Count the lines in the data below holding the string "description" and write the total by itself.

• • • •

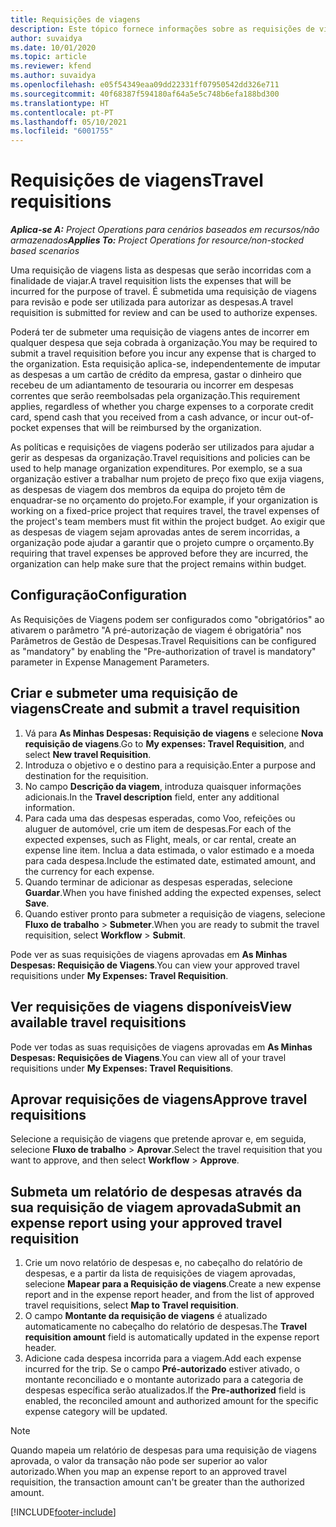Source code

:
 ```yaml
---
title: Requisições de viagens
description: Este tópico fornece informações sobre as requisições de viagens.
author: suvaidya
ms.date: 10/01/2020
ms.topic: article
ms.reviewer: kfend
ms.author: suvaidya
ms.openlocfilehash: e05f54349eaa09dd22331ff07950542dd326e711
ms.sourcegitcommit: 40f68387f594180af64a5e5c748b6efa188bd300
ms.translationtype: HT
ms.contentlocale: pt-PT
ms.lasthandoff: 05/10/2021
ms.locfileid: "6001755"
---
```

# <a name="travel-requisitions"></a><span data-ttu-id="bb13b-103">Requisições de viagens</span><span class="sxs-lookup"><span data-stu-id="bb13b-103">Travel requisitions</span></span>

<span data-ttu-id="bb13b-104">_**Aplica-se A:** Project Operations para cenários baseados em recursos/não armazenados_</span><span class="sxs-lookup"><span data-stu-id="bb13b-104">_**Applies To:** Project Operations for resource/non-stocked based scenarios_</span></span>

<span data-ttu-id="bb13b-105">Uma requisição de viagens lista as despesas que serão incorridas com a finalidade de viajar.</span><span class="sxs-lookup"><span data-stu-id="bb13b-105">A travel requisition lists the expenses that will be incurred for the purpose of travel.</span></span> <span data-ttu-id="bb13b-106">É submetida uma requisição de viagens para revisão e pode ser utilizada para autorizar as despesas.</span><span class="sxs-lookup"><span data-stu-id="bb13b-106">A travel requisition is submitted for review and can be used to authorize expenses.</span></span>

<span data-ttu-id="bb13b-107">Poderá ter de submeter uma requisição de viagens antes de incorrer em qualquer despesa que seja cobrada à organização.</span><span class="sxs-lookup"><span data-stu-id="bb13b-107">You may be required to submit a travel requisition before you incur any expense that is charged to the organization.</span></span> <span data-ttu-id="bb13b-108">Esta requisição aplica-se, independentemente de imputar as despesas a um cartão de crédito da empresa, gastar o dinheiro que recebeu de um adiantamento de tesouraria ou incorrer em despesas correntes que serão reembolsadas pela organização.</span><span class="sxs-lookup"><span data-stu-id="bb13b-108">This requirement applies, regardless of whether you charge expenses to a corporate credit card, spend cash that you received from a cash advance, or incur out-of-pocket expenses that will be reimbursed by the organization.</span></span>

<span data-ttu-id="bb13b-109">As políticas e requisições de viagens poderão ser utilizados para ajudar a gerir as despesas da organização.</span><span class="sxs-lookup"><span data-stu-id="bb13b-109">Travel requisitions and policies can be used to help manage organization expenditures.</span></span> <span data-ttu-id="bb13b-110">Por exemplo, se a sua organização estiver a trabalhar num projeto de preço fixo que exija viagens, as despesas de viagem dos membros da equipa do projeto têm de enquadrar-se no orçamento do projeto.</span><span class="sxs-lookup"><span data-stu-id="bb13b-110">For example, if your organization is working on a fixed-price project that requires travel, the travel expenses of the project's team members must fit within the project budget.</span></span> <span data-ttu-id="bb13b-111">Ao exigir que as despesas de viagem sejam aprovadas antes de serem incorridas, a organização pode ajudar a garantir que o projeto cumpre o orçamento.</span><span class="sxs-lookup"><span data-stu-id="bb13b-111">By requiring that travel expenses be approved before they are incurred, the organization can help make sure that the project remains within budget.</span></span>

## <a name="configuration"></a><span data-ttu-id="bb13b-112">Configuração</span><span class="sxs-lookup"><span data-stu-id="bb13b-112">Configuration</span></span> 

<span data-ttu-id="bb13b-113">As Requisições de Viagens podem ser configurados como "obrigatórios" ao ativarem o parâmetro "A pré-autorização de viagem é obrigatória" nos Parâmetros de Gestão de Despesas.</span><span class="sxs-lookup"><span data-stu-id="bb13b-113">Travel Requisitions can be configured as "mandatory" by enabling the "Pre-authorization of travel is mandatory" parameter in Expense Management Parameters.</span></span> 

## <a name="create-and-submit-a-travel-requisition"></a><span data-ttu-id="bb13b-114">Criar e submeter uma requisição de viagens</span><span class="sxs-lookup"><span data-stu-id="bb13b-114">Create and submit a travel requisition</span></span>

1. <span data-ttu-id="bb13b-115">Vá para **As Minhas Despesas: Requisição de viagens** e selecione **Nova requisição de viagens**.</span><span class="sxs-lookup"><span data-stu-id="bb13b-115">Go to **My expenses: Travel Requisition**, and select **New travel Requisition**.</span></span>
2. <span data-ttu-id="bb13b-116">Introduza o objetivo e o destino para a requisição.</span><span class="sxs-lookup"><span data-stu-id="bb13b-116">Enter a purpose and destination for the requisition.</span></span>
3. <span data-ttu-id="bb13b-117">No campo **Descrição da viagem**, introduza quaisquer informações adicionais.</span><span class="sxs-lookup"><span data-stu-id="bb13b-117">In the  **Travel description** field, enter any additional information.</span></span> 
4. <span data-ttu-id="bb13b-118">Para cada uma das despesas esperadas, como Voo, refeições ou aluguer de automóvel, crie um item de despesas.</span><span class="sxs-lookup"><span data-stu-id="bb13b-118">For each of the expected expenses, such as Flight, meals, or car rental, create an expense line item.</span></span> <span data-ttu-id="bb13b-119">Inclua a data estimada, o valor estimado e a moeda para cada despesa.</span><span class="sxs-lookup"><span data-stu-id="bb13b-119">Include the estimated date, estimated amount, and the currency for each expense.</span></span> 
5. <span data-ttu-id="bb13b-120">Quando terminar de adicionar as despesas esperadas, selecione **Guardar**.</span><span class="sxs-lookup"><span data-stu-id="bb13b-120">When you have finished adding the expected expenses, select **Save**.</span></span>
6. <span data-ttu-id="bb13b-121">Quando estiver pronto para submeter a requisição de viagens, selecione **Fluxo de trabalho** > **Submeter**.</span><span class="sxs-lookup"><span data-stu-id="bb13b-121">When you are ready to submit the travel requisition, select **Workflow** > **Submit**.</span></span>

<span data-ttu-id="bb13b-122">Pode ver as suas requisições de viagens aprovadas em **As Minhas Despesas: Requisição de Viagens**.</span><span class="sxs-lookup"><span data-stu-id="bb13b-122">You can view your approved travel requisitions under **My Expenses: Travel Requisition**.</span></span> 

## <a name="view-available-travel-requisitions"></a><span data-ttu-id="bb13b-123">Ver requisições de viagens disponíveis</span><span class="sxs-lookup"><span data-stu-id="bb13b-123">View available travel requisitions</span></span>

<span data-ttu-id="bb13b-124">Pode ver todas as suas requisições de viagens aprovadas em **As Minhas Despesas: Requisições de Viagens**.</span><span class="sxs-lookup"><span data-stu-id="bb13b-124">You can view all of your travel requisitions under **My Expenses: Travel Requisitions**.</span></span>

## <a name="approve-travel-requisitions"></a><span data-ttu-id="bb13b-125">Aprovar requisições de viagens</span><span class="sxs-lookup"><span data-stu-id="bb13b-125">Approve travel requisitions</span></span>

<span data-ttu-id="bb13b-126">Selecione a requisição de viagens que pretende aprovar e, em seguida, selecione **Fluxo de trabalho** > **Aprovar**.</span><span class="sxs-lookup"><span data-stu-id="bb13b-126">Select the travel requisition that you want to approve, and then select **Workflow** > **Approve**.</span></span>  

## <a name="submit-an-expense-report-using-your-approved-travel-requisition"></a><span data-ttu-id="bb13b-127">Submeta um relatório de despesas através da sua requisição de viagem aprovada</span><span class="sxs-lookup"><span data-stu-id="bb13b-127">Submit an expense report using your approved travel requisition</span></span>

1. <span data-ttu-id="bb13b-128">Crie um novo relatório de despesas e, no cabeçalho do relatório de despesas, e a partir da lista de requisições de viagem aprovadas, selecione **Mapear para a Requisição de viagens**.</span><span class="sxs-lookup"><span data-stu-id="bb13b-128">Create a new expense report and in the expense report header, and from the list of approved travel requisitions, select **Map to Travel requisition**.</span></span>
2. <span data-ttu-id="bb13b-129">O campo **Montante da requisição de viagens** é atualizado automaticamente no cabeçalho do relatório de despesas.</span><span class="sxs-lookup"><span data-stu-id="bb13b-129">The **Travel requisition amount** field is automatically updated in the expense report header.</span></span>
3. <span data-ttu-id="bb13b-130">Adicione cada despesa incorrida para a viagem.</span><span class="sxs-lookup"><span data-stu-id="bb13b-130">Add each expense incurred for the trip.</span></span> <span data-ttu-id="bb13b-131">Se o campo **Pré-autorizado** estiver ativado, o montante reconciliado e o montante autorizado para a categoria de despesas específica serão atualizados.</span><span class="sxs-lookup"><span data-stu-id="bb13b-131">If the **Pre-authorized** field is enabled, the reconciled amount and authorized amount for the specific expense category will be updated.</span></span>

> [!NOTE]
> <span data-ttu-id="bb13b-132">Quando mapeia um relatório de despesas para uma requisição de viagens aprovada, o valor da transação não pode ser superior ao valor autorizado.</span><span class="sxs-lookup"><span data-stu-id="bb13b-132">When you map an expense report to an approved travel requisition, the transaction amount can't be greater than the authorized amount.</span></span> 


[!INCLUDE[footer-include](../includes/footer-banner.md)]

• • • •

SOLUTION: 2